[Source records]
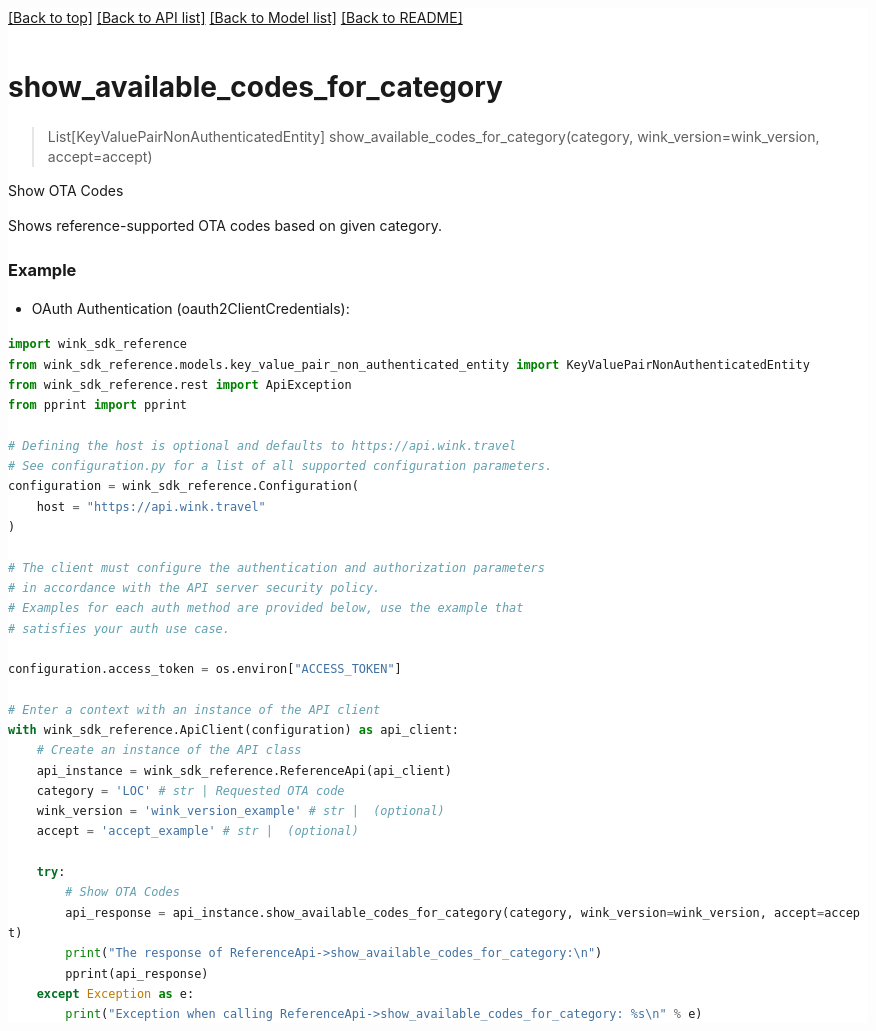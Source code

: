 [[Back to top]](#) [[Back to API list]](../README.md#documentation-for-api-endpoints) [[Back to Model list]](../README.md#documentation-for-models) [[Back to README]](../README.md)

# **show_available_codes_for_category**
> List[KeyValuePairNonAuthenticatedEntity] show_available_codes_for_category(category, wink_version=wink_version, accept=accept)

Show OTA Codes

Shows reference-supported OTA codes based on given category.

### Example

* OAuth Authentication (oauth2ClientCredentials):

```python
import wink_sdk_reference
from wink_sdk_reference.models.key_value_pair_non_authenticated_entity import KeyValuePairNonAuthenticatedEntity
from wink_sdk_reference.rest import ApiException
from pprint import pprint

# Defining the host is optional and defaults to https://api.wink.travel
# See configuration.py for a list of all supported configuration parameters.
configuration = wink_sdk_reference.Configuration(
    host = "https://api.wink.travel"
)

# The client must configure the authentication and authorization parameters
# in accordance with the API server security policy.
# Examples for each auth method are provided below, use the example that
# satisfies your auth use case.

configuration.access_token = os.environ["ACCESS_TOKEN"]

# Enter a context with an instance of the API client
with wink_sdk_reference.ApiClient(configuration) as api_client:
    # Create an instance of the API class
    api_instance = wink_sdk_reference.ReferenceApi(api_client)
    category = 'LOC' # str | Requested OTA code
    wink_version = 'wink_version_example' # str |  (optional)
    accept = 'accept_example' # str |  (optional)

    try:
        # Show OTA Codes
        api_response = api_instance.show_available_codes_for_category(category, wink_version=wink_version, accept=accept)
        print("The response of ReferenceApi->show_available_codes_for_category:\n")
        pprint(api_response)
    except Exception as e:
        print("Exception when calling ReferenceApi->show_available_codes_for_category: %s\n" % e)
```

==

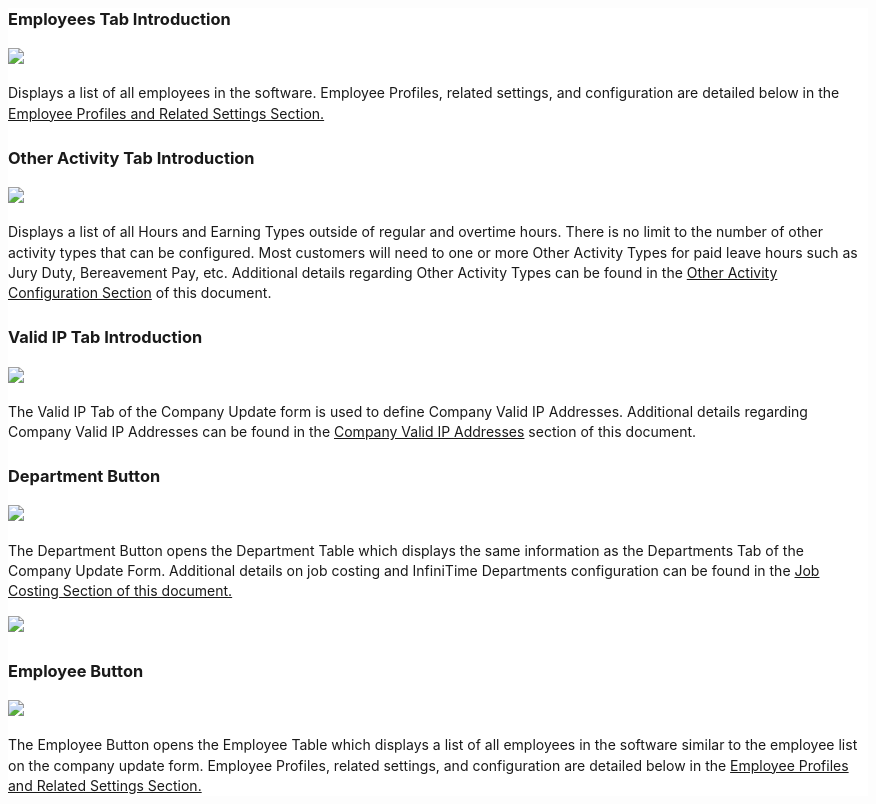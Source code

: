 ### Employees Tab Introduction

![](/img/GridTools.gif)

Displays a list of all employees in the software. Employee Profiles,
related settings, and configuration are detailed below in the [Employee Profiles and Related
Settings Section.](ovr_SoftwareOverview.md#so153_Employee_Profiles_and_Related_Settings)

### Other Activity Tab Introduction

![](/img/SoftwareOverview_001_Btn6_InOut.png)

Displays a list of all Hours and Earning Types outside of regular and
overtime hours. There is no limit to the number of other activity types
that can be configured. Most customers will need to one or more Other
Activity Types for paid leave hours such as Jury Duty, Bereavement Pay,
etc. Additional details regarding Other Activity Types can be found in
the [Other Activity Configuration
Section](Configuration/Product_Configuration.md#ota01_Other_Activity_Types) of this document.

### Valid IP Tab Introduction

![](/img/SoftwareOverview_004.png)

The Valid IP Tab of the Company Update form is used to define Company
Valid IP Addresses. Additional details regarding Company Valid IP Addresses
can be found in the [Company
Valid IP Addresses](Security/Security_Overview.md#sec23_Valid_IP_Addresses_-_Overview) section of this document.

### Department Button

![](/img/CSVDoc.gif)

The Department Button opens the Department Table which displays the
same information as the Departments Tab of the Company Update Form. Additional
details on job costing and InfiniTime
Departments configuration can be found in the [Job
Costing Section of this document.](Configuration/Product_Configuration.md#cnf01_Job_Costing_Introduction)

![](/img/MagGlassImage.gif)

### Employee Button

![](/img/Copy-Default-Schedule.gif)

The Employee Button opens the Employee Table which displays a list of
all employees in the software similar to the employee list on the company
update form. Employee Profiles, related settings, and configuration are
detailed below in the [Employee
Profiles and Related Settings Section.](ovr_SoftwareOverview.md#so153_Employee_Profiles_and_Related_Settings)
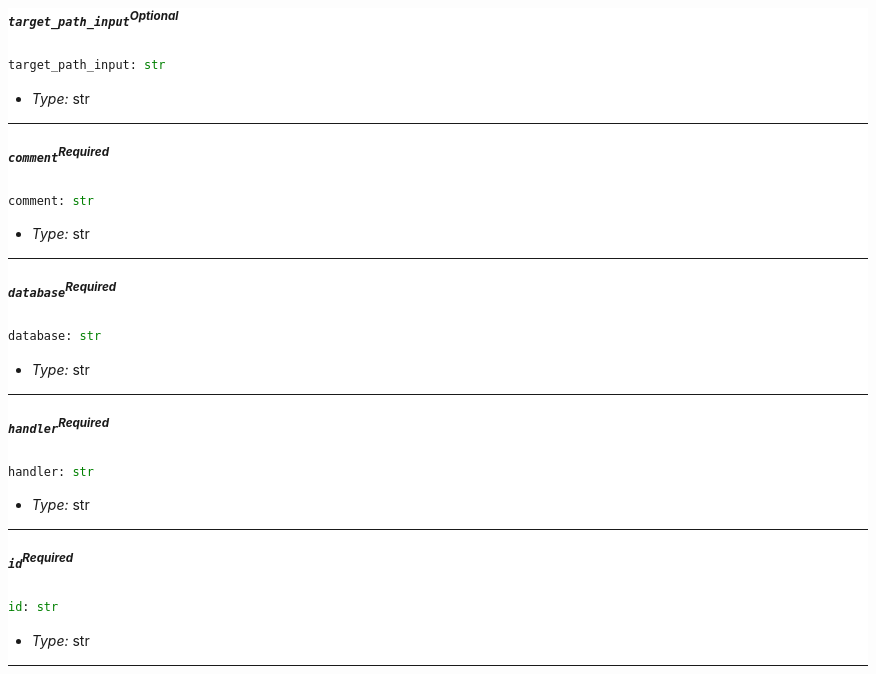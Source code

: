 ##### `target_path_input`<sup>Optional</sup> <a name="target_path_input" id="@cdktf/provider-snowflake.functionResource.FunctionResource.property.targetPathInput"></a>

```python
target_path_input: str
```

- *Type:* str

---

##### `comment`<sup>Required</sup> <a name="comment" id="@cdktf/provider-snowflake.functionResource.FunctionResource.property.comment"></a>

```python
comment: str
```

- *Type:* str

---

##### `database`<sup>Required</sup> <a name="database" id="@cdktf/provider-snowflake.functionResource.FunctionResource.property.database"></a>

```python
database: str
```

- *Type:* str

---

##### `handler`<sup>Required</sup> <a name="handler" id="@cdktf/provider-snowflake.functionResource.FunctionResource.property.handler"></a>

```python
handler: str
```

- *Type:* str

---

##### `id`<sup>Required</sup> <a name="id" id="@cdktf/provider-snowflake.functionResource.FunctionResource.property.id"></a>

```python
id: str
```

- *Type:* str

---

==

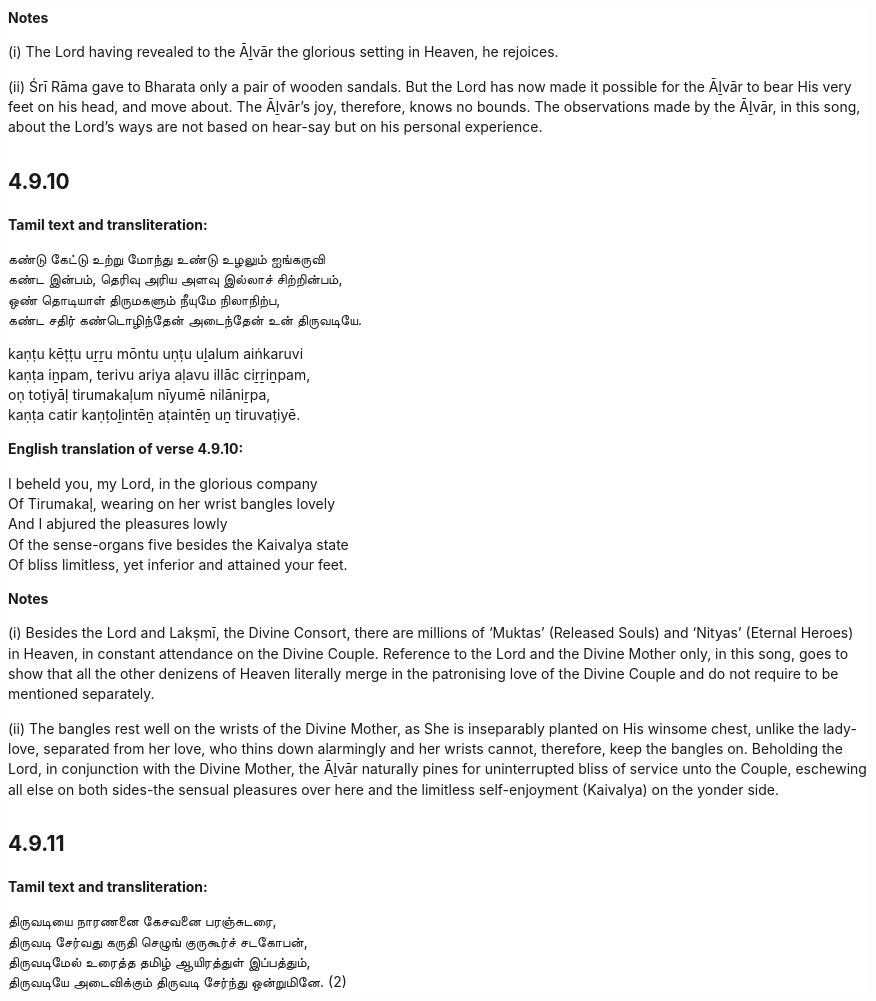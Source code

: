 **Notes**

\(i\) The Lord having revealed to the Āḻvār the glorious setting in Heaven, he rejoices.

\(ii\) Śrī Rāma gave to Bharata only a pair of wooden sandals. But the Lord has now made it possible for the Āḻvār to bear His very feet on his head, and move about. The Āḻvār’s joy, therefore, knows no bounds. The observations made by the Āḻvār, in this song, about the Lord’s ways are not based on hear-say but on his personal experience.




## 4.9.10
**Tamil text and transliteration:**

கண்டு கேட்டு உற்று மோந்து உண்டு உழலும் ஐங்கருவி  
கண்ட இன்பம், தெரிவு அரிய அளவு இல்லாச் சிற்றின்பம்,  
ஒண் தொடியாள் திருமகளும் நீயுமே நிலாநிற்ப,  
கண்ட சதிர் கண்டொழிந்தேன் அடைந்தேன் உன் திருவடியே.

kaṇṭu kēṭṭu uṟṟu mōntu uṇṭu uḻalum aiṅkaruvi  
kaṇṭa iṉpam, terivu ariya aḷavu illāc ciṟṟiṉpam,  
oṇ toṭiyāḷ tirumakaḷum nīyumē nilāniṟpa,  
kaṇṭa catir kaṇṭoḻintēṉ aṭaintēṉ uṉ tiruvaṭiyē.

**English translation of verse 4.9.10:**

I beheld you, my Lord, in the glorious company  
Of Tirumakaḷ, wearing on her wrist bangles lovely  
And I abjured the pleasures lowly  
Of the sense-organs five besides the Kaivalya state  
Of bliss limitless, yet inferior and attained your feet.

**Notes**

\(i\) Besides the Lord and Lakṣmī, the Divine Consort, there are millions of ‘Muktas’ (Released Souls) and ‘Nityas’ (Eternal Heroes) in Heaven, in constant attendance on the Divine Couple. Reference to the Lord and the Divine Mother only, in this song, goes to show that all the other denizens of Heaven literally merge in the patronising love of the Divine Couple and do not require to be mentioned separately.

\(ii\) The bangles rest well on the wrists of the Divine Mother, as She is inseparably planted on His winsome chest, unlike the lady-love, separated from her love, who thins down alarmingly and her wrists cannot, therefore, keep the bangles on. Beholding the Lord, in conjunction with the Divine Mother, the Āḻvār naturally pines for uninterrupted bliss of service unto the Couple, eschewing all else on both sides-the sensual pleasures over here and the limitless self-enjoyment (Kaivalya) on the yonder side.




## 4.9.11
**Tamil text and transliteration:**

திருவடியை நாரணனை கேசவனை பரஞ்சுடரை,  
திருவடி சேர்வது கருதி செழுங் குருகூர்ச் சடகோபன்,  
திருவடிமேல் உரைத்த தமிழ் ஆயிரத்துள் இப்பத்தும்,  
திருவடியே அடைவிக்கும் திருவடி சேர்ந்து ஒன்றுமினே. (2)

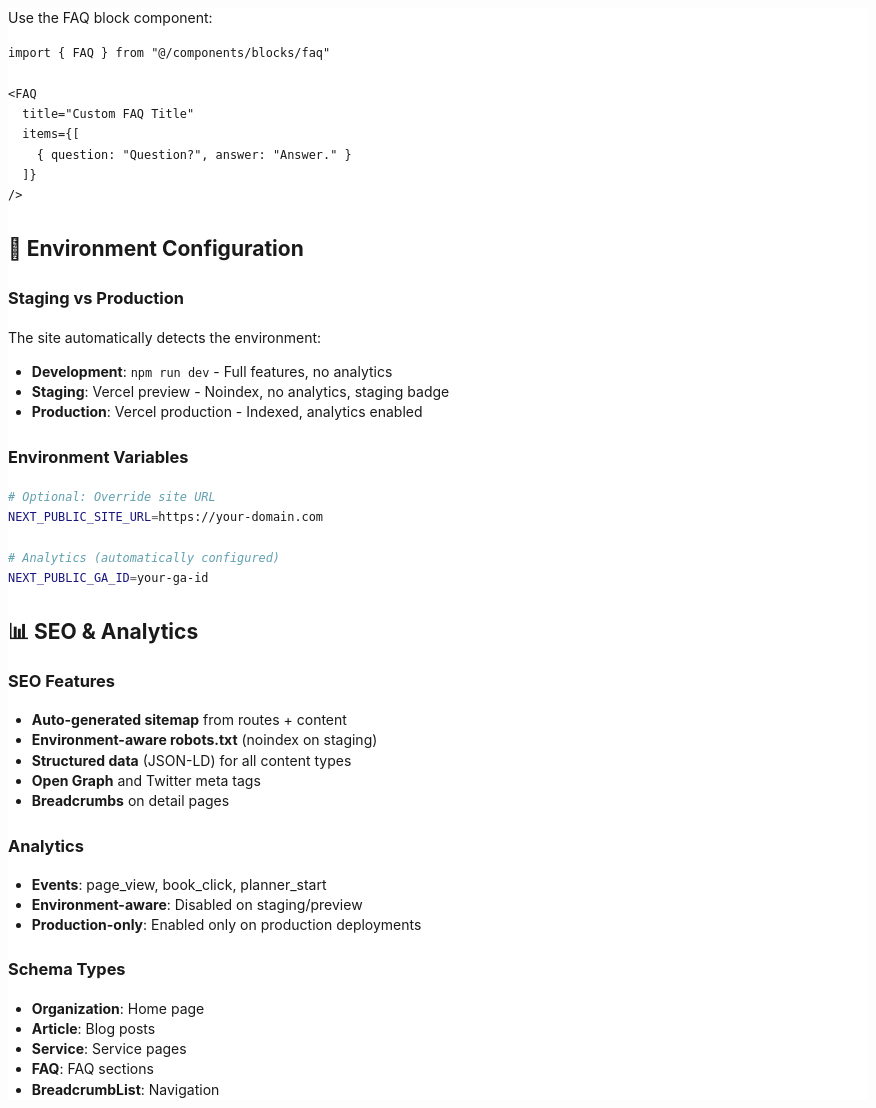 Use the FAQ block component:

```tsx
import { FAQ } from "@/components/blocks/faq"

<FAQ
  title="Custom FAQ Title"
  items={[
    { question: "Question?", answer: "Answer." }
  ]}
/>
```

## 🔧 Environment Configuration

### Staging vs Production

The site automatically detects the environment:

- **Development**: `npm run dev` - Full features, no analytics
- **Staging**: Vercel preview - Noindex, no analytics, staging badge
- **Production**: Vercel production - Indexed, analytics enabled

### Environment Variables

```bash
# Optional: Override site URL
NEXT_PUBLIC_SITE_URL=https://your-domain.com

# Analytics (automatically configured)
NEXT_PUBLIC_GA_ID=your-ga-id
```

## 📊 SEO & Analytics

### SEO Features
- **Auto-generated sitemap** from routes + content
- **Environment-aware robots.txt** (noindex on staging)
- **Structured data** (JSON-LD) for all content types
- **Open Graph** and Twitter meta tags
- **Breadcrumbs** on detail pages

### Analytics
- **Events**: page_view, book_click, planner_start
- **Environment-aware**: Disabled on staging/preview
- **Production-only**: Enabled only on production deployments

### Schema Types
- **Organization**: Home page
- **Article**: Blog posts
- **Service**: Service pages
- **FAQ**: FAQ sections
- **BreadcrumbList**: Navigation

## WHAT YOU ARE ASKED TO DO
Only the lines above from the one with "திருவடிமேல் உரைத்த தமிழ்" to the one with "- **Environment-aware robots.txt**" should be printed, both included and exactly as written; no picture belongs in the copy.

## WRITTEN RESPONSE
திருவடிமேல் உரைத்த தமிழ் ஆயிரத்துள் இப்பத்தும்,  
திருவடியே அடைவிக்கும் திருவடி சேர்ந்து ஒன்றுமினே. (2)

 Use the FAQ block component:

```tsx
import { FAQ } from "@/components/blocks/faq"

<FAQ
  title="Custom FAQ Title"
  items={[
    { question: "Question?", answer: "Answer." }
  ]}
/>
```

## 🔧 Environment Configuration

### Staging vs Production

The site automatically detects the environment:

- **Development**: `npm run dev` - Full features, no analytics
- **Staging**: Vercel preview - Noindex, no analytics, staging badge
- **Production**: Vercel production - Indexed, analytics enabled

### Environment Variables

```bash
# Optional: Override site URL
NEXT_PUBLIC_SITE_URL=https://your-domain.com

# Analytics (automatically configured)
NEXT_PUBLIC_GA_ID=your-ga-id
```

## 📊 SEO & Analytics

### SEO Features
- **Auto-generated sitemap** from routes + content
- **Environment-aware robots.txt** (noindex on staging)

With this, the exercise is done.